----- Data extracts -----

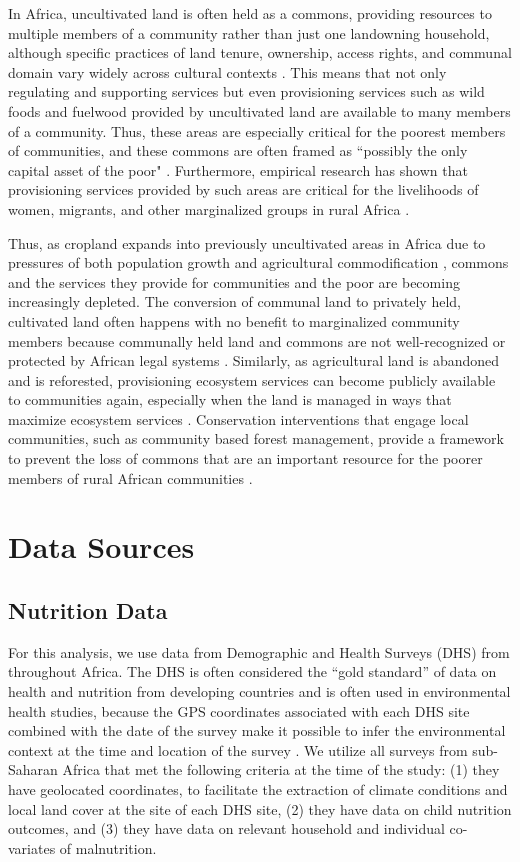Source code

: \documentclass{article}
\begin{document}
In Africa, uncultivated land is often held as a commons, providing resources to multiple members of a community rather than just one landowning household, although specific practices of land tenure, ownership, access rights, and communal domain vary widely across cultural contexts \cite{Wily2008}.  This means that not only regulating and supporting services but even provisioning services such as wild foods and fuelwood provided by uncultivated land are available to many members of a community.  Thus, these areas are especially critical for the poorest members of communities, and these commons are often framed as ``possibly the only capital asset of the poor" \cite{Wily2008}.  Furthermore, empirical research has shown that provisioning services provided by such areas are critical for the livelihoods of women, migrants, and other marginalized groups in rural Africa \cite{Coulibaly-Lingani2009, Pouliot2013}.

Thus, as cropland expands into previously uncultivated areas in Africa due to pressures of both population growth and agricultural commodification \cite{Rudel2013, Laurance2014}, commons and the services they provide for communities and the poor are becoming increasingly depleted.  The conversion of communal land to privately held, cultivated land often happens with no benefit to marginalized community members because communally held land and commons are not well-recognized or protected by African legal systems \cite{Wily2011}.  Similarly, as agricultural land is abandoned and is reforested, provisioning ecosystem services can become publicly available to communities again, especially when the land is managed in ways that maximize ecosystem services \cite{Laris2008, Eldridge2011, Venter2018}.  Conservation interventions that engage local communities, such as community based forest management, provide a framework to prevent the loss of commons that are an important resource for the poorer members of rural African communities \cite{bray2003mexico}.

\section{Data Sources}

\subsection{Nutrition Data}
For this analysis, we use data from Demographic and Health Surveys (DHS) from throughout Africa.  The DHS is often considered the ``gold standard'' of data on health and nutrition from developing countries and is often used in environmental health studies, because the GPS coordinates associated with each DHS site combined with the date of the survey make it possible to infer the environmental context at the time and location of the survey \cite{Brown2014, enenkel2020predict}.  We utilize all surveys from sub-Saharan Africa that met the following criteria at the time of the study: (1) they have geolocated coordinates, to facilitate the extraction of climate conditions and local land cover at the site of each DHS site, (2) they have data on child nutrition outcomes, and (3) they have data on relevant household and individual co-variates of malnutrition.
\end{document}
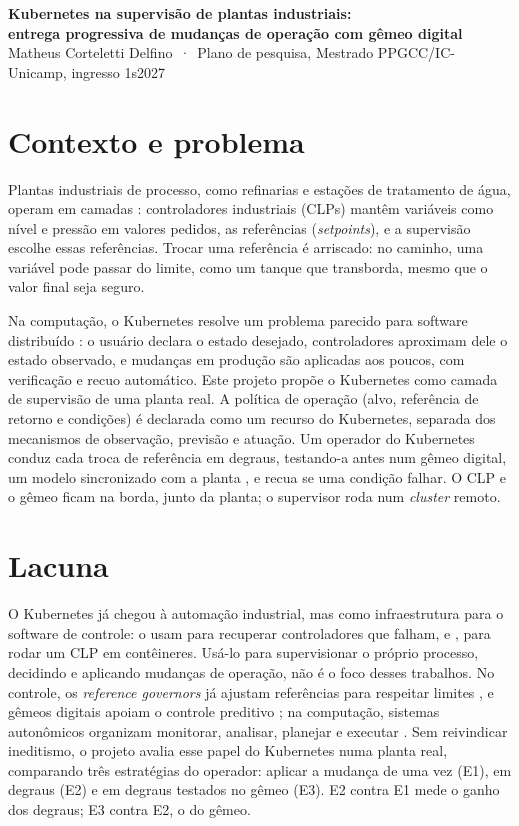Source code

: \documentclass[11pt,a4paper]{article}
\begin{document}
\begin{center}
  {\large\bfseries Kubernetes na supervisão de plantas industriais:\\
  entrega progressiva de mudanças de operação com gêmeo digital}\\[4pt]
  Matheus Corteletti Delfino {\small\,·\, Plano de pesquisa, Mestrado PPGCC/IC-Unicamp, ingresso 1s2027}
\end{center}

\section{Contexto e problema}

Plantas industriais de processo, como refinarias e estações de tratamento de água, operam em camadas \cite{Skogestad2004}: controladores industriais (CLPs) mantêm variáveis como nível e pressão em valores pedidos, as referências (\textit{setpoints}), e a supervisão escolhe essas referências. Trocar uma referência é arriscado: no caminho, uma variável pode passar do limite, como um tanque que transborda, mesmo que o valor final seja seguro.

Na computação, o Kubernetes resolve um problema parecido para software distribuído \cite{Burns2016}: o usuário declara o estado desejado, controladores aproximam dele o estado observado, e mudanças em produção são aplicadas aos poucos, com verificação e recuo automático. Este projeto propõe o Kubernetes como camada de supervisão de uma planta real. A política de operação (alvo, referência de retorno e condições) é declarada como um recurso do Kubernetes, separada dos mecanismos de observação, previsão e atuação. Um operador do Kubernetes conduz cada troca de referência em degraus, testando-a antes num gêmeo digital, um modelo sincronizado com a planta \cite{Kritzinger2018}, e recua se uma condição falhar. O CLP e o gêmeo ficam na borda, junto da planta; o supervisor roda num \textit{cluster} remoto.

\section{Lacuna}

O Kubernetes já chegou à automação industrial, mas como infraestrutura para o software de controle:  o usam para recuperar controladores que falham, e , para rodar um CLP em contêineres. Usá-lo para supervisionar o próprio processo, decidindo e aplicando mudanças de operação, não é o foco desses trabalhos. No controle, os \textit{reference governors} já ajustam referências para respeitar limites \cite{Gilbert1995,Garone2017}, e gêmeos digitais apoiam o controle preditivo \cite{Zhao2023}; na computação, sistemas autonômicos organizam monitorar, analisar, planejar e executar \cite{Kephart2003}. Sem reivindicar ineditismo, o projeto avalia esse papel do Kubernetes numa planta real, comparando três estratégias do operador: aplicar a mudança de uma vez (E1), em degraus (E2) e em degraus testados no gêmeo (E3). E2 contra E1 mede o ganho dos degraus; E3 contra E2, o do gêmeo.
\end{document}
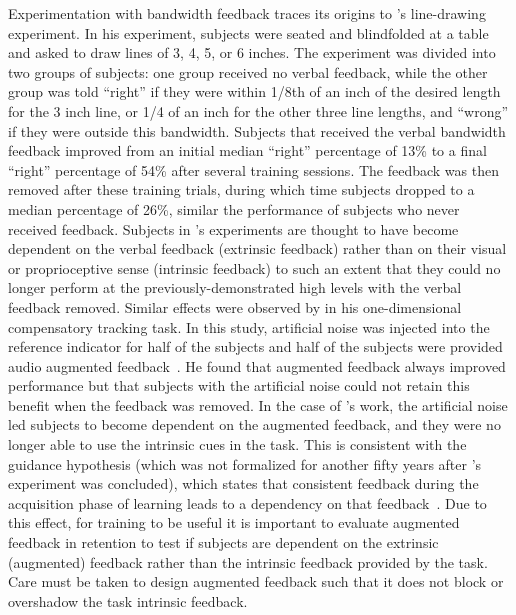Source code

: Experimentation with bandwidth feedback traces its origins to \citeauthor{thorndike_law_1927}'s \citeyear{thorndike_law_1927} line-drawing experiment.
In his experiment, subjects were seated and blindfolded at a table and asked to draw lines of 3, 4, 5, or 6 inches.
The experiment was divided into two groups of subjects: one group received no verbal feedback, while the other group was told ``right'' if they were within 1/8th of an inch of the desired length for the 3 inch line, or 1/4 of an inch for the other three line lengths, and ``wrong'' if they were outside this bandwidth.
Subjects that received the verbal bandwidth feedback improved from an initial median ``right'' percentage of 13\% to a final ``right'' percentage of 54\% after several training sessions.
The feedback was then removed after these training trials, during which time subjects dropped to a median percentage of 26\%, similar the performance of subjects who never received feedback.
Subjects in \citeauthor{thorndike_law_1927}'s experiments are thought to have become dependent on the verbal feedback (extrinsic feedback) rather than on their visual or proprioceptive sense (intrinsic feedback) to such an extent that they could no longer perform at the previously-demonstrated high levels with the verbal feedback removed.
Similar effects were observed by \citeauthor{kinkade1963differential} in his one-dimensional compensatory tracking task.
In this study, artificial noise was injected into the reference indicator for half of the subjects and half of the subjects were provided audio augmented feedback~\citep{kinkade1963differential}.
He found that augmented feedback always improved performance but that subjects with the artificial noise could not retain this benefit when the feedback was removed.
In the case of \citeauthor{kinkade1963differential}'s work, the artificial noise led subjects to become dependent on the augmented feedback, and they were no longer able to use the intrinsic cues in the task.
This is consistent with the guidance hypothesis (which was not formalized for another fifty years after \citeauthor{thorndike_law_1927}'s experiment was concluded), which states that consistent feedback during the acquisition phase of learning leads to a dependency on that feedback~\citep{salmoni_knowledge_1984}.
Due to this effect, for training to be useful it is important to evaluate augmented feedback in retention to test if subjects are dependent on the extrinsic (augmented) feedback rather than the intrinsic feedback provided by the task.
Care must be taken to design augmented feedback such that it does not block or overshadow the task intrinsic feedback.

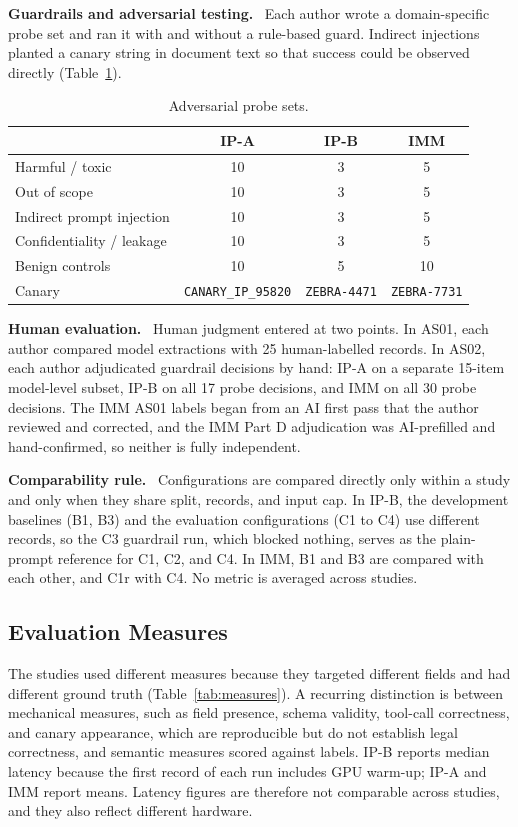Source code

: \documentclass[10pt,letterpaper]{article}
\newcommand{\para}[1]{\textbf{#1}\ }
\newcommand{\code}[1]{\texttt{\small #1}}
\begin{document}
\para{Guardrails and adversarial testing.} Each author wrote a domain-specific probe set and ran it with and without a rule-based guard. Indirect injections planted a canary string in document text so that success could be observed directly (Table~\ref{tab:probes}).

\begin{table}[ht]
\centering\footnotesize
\caption{Adversarial probe sets.}\label{tab:probes}
\begin{tabular}{@{}lccc@{}}
\toprule
 & \textbf{IP-A} & \textbf{IP-B} & \textbf{IMM}\\
\midrule
Harmful / toxic & 10 & 3 & 5\\
Out of scope & 10 & 3 & 5\\
Indirect prompt injection & 10 & 3 & 5\\
Confidentiality / leakage & 10 & 3 & 5\\
Benign controls & 10 & 5 & 10\\
Canary & \code{CANARY\_IP\_95820} & \code{ZEBRA-4471} & \code{ZEBRA-7731}\\
\bottomrule
\end{tabular}
\end{table}

\para{Human evaluation.} Human judgment entered at two points. In AS01, each author compared model extractions with 25 human-labelled records. In AS02, each author adjudicated guardrail decisions by hand: IP-A on a separate 15-item model-level subset, IP-B on all 17 probe decisions, and IMM on all 30 probe decisions. The IMM AS01 labels began from an AI first pass that the author reviewed and corrected, and the IMM Part D adjudication was AI-prefilled and hand-confirmed, so neither is fully independent.

\para{Comparability rule.} Configurations are compared directly only within a study and only when they share split, records, and input cap. In IP-B, the development baselines (B1, B3) and the evaluation configurations (C1 to C4) use different records, so the C3 guardrail run, which blocked nothing, serves as the plain-prompt reference for C1, C2, and C4. In IMM, B1 and B3 are compared with each other, and C1r with C4. No metric is averaged across studies.

\subsection{Evaluation Measures}
The studies used different measures because they targeted different fields and had different ground truth (Table~\ref{tab:measures}). A recurring distinction is between mechanical measures, such as field presence, schema validity, tool-call correctness, and canary appearance, which are reproducible but do not establish legal correctness, and semantic measures scored against labels. IP-B reports median latency because the first record of each run includes GPU warm-up; IP-A and IMM report means. Latency figures are therefore not comparable across studies, and they also reflect different hardware.
\end{document}
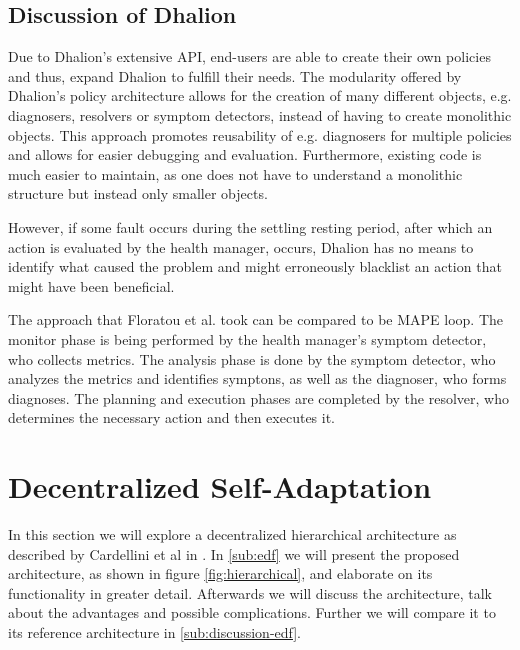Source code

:         \subsection{Discussion of Dhalion}
        \label{sub:dhalion-discussion}
        Due to Dhalion's extensive API, end-users are able to create their own policies and thus, expand Dhalion to fulfill their needs. 
        The modularity offered by Dhalion's policy architecture allows for the creation of many different objects, e.g. diagnosers, resolvers or symptom detectors, 
        instead of having to create monolithic objects.
        This approach promotes reusability of e.g. diagnosers for multiple policies and allows for easier debugging and evaluation.
        Furthermore, existing code is much easier to maintain, as one does not have to understand a monolithic structure but instead only smaller objects.
        
        \quad However, if some fault occurs during the settling resting period, after which an action is evaluated by the health manager, occurs, Dhalion has no means to 
        identify what caused the problem and might erroneously blacklist an action that might have been beneficial.

        \quad The approach that Floratou et al. took can be compared to be MAPE loop. The monitor phase is being performed by the health manager's symptom detector, who collects metrics.
        The analysis phase is done by the symptom detector, who analyzes the metrics and identifies symptons, as well as the diagnoser, who forms diagnoses.
        The planning and execution phases are completed by the resolver, who determines the necessary action and then executes it.

    \section{Decentralized Self-Adaptation}
    \label{sec:hierarchical}
    In this section we will explore a decentralized hierarchical architecture as described by Cardellini et al in \cite{cardellini}.
    In \ref{sub:edf} we will present the proposed architecture, as shown in figure \ref{fig:hierarchical}, and elaborate on its functionality in greater detail.
    Afterwards we will discuss the architecture, talk about the advantages and possible complications. Further we will compare it to its reference architecture in \ref{sub:discussion-edf}.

-----

Exercise description: Output exactly the lines above that lie between the line with "For this analysis, we" and the line with "Plantas industriais de", those two lines included, and no pictures.

Result of this task:
For this analysis, we use data from Demographic and Health Surveys (DHS) from throughout Africa.  The DHS is often considered the ``gold standard'' of data on health and nutrition from developing countries and is often used in environmental health studies, because the GPS coordinates associated with each DHS site combined with the date of the survey make it possible to infer the environmental context at the time and location of the survey \cite{Brown2014, enenkel2020predict}.  We utilize all surveys from sub-Saharan Africa that met the following criteria at the time of the study: (1) they have geolocated coordinates, to facilitate the extraction of climate conditions and local land cover at the site of each DHS site, (2) they have data on child nutrition outcomes, and (3) they have data on relevant household and individual co-variates of malnutrition.
\end{document}
Source code

: \documentclass[11pt,a4paper]{article}
\begin{document}
\begin{center}
  {\large\bfseries Kubernetes na supervisão de plantas industriais:\\
  entrega progressiva de mudanças de operação com gêmeo digital}\\[4pt]
  Matheus Corteletti Delfino {\small\,·\, Plano de pesquisa, Mestrado PPGCC/IC-Unicamp, ingresso 1s2027}
\end{center}

\section{Contexto e problema}

Plantas industriais de processo, como refinarias e estações de tratamento de água, operam em camadas \cite{Skogestad2004}: controladores industriais (CLPs) mantêm variáveis como nível e pressão em valores pedidos, as referências (\textit{setpoints}), e a supervisão escolhe essas referências. Trocar uma referência é arriscado: no caminho, uma variável pode passar do limite, como um tanque que transborda, mesmo que o valor final seja seguro.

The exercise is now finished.